--- Stored data ---

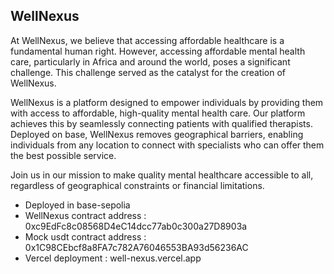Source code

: ## WellNexus
At WellNexus, we believe that accessing affordable healthcare is a fundamental human right. However, accessing affordable mental health care, particularly in Africa and around the world, poses a significant challenge. This challenge served as the catalyst for the creation of WellNexus.

WellNexus is a platform designed to empower individuals by providing them with access to affordable, high-quality mental health care. Our platform achieves this by seamlessly connecting patients with qualified therapists. Deployed on base, WellNexus removes geographical barriers, enabling individuals from any location to connect with specialists who can offer them the best possible service.

Join us in our mission to make quality mental healthcare accessible to all, regardless of geographical constraints or financial limitations.
- Deployed in base-sepolia
- WellNexus contract address : 0xc9EdFc8c08568D4eC14dcc77ab0c300a27D8903a
- Mock usdt contract address : 0x1C98CEbcf8a8FA7c782A76046553BA93d56236AC
- Vercel deployment : well-nexus.vercel.app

---

## What this task involves:
Find the word "address" in the entries. Copy each line that holds it.

## Your solution:
- WellNexus contract address : 0xc9EdFc8c08568D4eC14dcc77ab0c300a27D8903a
- Mock usdt contract address : 0x1C98CEbcf8a8FA7c782A76046553BA93d56236AC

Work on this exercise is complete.